[Excerpts from a dataset]
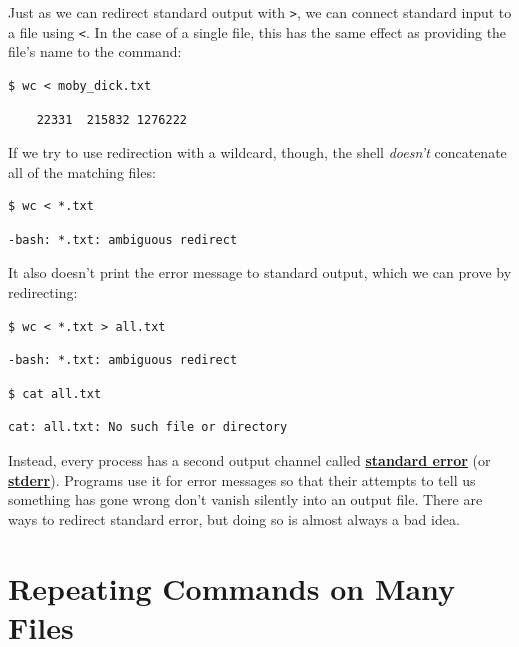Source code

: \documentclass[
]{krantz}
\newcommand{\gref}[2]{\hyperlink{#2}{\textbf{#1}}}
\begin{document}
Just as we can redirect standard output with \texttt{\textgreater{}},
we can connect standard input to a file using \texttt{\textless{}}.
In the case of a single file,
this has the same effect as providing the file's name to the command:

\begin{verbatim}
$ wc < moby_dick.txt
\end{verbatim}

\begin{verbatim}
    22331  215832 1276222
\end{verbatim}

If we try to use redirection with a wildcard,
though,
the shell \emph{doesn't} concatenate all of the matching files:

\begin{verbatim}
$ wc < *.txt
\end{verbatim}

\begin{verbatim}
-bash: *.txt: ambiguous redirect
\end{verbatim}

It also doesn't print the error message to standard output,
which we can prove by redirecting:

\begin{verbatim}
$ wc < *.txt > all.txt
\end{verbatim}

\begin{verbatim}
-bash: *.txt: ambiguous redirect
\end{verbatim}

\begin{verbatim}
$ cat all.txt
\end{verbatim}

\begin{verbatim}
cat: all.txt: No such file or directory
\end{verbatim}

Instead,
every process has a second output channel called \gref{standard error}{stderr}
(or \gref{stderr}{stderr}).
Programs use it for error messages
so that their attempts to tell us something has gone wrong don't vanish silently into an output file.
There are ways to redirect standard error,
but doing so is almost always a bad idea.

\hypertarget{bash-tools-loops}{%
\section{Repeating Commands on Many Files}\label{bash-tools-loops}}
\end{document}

==

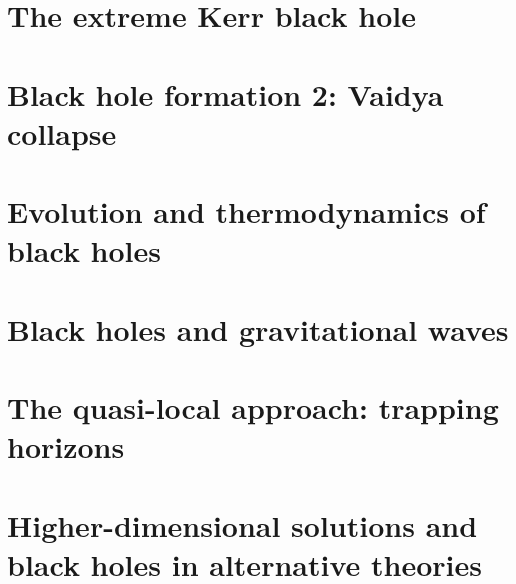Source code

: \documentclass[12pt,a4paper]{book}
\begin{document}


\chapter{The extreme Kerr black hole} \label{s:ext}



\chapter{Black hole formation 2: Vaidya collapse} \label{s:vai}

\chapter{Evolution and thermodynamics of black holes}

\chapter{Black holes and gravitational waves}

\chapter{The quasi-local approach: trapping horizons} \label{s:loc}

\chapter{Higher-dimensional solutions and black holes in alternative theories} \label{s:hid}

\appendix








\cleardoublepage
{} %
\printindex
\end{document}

▶ [Problem statement] Return each line of the data where the word "gref" appears.

▶ [Solved problem]
\newcommand{\gref}[2]{\hyperlink{#2}{\textbf{#1}}}
every process has a second output channel called \gref{standard error}{stderr}
(or \gref{stderr}{stderr}).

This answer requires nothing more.